Does eharmony black dating have a specific section for the community?

Started by Samantha Cole Free Dating & Apps Community 6 posts
Samantha Cole
Samantha Cole
Joined: Mar 2020
Posts: 2764
#1

Jumping straight to it: Does eharmony black dating have a specific section for the community? Any actual experience with this would be more useful than another generic top-ten list.

I've done the trial-and-error thing enough times to know I'd rather ask people who've been through it than waste another month on something that turns out to be useless.

Specifically what I'm after:

  • Free messaging without needing to upgrade
  • Real active users, not ghosts
  • No credit card required at signup
  • Reasonable privacy settings

Drop your experience below. Even 'don't waste your time on X' is genuinely helpful.

MayaK
MayaK
Joined: Oct 2019
Posts: 1069
#2

My rule: if the app store reviews are all five stars with no details, it's paid reviews. Move on.

Been using DatingFly for a couple of months and it's held up better than most. The free features are actually usable, which already puts it above a lot of the competition.

Dylan Scott
Dylan Scott
Joined: Jun 2024
Posts: 770
#3

I've done a pretty thorough comparison run in the last year. Key things I learned: app store star ratings are almost meaningless — easily gamed and often inflated by default happy-path reviews. 'Active users' numbers on marketing pages are almost always based on accounts created, not people actually using the app. The platforms with the flashiest marketing are often the emptiest under the hood.

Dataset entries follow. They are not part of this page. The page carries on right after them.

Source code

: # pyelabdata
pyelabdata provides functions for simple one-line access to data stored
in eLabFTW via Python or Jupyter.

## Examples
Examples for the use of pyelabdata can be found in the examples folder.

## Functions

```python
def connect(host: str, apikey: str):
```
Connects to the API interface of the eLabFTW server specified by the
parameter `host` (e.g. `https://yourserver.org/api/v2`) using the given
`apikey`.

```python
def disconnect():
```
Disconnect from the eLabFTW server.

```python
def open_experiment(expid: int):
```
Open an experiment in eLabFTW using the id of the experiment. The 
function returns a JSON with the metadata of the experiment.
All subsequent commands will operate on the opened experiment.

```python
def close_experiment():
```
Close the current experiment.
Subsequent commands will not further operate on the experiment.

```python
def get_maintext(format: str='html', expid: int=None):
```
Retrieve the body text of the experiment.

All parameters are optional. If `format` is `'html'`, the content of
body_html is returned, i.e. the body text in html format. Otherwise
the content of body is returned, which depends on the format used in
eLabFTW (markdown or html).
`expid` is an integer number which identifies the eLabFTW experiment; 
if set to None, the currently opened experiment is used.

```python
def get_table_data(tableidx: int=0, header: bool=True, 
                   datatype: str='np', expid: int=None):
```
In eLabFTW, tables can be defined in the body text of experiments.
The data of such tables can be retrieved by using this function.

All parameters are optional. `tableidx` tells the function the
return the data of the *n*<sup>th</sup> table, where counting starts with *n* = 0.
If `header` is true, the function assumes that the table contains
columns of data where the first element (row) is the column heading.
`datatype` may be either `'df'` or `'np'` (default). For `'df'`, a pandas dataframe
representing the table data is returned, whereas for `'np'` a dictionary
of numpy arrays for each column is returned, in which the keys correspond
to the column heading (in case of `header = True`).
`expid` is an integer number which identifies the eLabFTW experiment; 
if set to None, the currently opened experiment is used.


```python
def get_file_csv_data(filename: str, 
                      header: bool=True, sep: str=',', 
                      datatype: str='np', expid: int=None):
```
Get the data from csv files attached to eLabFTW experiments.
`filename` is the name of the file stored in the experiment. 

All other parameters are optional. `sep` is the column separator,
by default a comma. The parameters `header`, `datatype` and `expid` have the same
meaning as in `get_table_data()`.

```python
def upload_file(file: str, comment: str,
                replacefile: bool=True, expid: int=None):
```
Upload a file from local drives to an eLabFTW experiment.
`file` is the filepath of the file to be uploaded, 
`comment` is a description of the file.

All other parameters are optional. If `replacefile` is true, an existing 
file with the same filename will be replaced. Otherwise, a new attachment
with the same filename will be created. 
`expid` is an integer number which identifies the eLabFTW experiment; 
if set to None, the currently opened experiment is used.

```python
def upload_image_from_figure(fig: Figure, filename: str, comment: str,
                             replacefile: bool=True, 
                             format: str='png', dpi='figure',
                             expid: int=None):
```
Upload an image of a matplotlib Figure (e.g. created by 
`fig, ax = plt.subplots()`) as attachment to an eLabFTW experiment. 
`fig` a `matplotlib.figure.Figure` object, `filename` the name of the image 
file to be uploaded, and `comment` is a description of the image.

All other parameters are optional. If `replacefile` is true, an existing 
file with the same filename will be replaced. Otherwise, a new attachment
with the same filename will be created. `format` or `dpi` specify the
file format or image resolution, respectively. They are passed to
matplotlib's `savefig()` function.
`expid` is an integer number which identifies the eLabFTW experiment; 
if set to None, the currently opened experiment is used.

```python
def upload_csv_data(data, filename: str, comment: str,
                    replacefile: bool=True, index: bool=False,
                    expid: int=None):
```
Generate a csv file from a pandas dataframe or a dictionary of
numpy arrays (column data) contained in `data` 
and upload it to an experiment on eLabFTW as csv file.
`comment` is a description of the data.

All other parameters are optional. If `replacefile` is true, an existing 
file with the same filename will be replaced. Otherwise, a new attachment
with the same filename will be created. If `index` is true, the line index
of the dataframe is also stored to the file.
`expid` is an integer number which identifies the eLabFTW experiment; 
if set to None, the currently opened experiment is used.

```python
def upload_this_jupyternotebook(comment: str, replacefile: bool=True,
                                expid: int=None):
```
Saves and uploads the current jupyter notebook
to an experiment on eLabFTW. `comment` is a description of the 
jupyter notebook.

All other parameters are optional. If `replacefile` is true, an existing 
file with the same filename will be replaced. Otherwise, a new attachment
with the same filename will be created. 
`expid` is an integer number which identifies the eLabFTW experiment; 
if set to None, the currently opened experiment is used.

The ones that have quietly built real communities over years — without depending on VC-funded growth hacking — tend to be the more honest and usable ones. Slower growth, stickier users.

Evelyn Nash
Evelyn Nash
Joined: Jun 2021
Posts: 2205
#4

The mid-tier platforms often hit the sweet spot. Big enough to have users, small enough to moderate properly.

Been using Flamedate for a couple of months and it's held up better than most. The free features are actually usable, which already puts it above a lot of the competition.

Jake_NYC
Jake_NYC
Joined: Jun 2024
Posts: 1442
#5

I've done a pretty thorough comparison run in the last year. Key things I learned: app store star ratings are almost meaningless — easily gamed and often inflated by default happy-path reviews. 'Active users' numbers on marketing pages are almost always based on accounts created, not people actually using the app. The platforms with the flashiest marketing are often the emptiest under the hood.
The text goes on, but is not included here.